The city council was overwhelmingly pro-rent control. The mayor, Ken Reeves,
a Harvard-educated lawyer, actually lived in a rent controlled apartment.
"Rent control isn't for poor people -- it's for everybody," he would say. In
response to pleas for help, he said, "I didn't write the law. I just enforce
the law."

In the spring of 1993, I went to a meeting of a group called the Small
Property Owners Association (SPOA) of Cambridge. SPOA had filed a lawsuit to
try to get the rent control laws declared unconstitutional. As an attorney,
I knew that their chances of success were slim and that it would be years
before there would be any results. I told the group that they should file an
initiative petition, and ask the voters of the state to prohibit rent
control once and for all. They smiled knowingly and explained to me how they
had had Barbara Anderson, the proponent of Proposition 2 1/2, the local tax
limit petition, to address one of their meetings. They decided it was just
too much for them to handle. But, they told me, if you want to write the
petition, you certainly are welcome to do so. For some reason, I heard
myself promising to write the petition and get it approved by the Attorney
General.

On the way home, my wife asked me, "Do you have any idea what you are
getting yourself into?" Fortunately, I did not. I researched the rent
control prohibition laws on the books in 26 other states. Drafting the
petition was surprisingly difficult. The problem was that Massachusetts
excluded from the ballot questions that only affect a few localities -- and
rent control only existed in Boston, Cambridge and Brookline. The solution I
came up with was to prohibit rent control except in a very limited form.
This limited rent control applied only to units with a market rent of $400
or less per month, would last only six months, and would require
municipalities to reimburse landlords for the cost of rent control. Now the
petition had "statewide application." In September of 1993, the Attorney
General approved it.

Then all we had to do was collect 70,286 signatures by the end of November.
The 1,000 members of SPOA felt overwhelmed. By mid-October, we had about
10,000 signatures. But one of our volunteers, Walter Dixon, kept coming in
with hundreds, then thousands of signatures. Other people, including myself,
went out with Walter and learned the art of collecting signatures in front
of supermarkets, at town dumps, at local elections and county fairs. by the
end of November, we were getting 10,000 signatures a day. Ultimately, we got
on the ballot with 34 signatures more than we needed. Somebody up there
liked us.

We were up 2 to 1 in the polls as of June 1994, heading into the November
election. But the liberal Boston Globe began a vicious smear campaign
against us. They said we were an "industry attack on poor elderly women."
According to the Globe, the vast majority of rent controlled tenants were
poor elderly women. Where did they get this idea? From Constance Doty, the
director of the Boston Rent Equity Board. This was her personal opinion. The
truth came out after we won the election. Less than 10% of these tenants
could qualify as having moderate or low incomes under a rent-control
phaseout program. Less than half of that number was elderly. So much for the
"poor elderly women" lie. At least the Globe printed my letter calling their
tactics "Loebism on the Left," a reference to the famously nasty
conservative editor of the Manchester, New Hampshire, Union Leader.

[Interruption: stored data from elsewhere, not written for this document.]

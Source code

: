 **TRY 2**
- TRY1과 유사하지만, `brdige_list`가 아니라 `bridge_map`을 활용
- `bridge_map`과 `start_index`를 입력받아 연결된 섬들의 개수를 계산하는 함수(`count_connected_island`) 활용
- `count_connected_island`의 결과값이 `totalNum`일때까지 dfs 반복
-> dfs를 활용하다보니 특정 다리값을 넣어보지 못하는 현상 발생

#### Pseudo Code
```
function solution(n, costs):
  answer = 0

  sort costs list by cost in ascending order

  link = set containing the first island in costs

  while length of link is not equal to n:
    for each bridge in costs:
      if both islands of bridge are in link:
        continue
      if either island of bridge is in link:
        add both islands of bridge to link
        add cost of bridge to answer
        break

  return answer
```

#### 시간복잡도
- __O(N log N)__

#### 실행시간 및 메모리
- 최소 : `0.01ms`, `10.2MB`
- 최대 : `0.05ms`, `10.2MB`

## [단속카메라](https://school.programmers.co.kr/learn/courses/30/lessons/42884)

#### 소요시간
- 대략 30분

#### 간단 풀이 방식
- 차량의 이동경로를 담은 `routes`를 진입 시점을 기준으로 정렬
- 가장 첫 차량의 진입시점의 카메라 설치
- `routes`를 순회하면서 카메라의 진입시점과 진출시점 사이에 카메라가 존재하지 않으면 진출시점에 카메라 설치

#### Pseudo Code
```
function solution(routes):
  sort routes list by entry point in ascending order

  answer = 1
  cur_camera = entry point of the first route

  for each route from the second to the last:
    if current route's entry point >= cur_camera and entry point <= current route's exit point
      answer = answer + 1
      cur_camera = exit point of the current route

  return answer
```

It also bothered us to be called "the real estate industry." We were a truly
grassroots uprising of property owners. The big guys had sat on their hands
through 25 years of rent control. But nobody gave us credit for the miracle
we had pulled off. The media just could not believe that ordinary citizens
could take on the bureaucracies and the tenant activists and the press --
and win. But we did, despite the Globe throwing handgrenades at us, by 2.8%.

I would like to say the story has a happy ending, but it only has a moral.
Then tenant activists have just filed an initiative petition of their own to
bring back rent control. If they get the signatures, we will vote on it in
November 1996. The moral is this:

The price of freedom is eternal vigilance.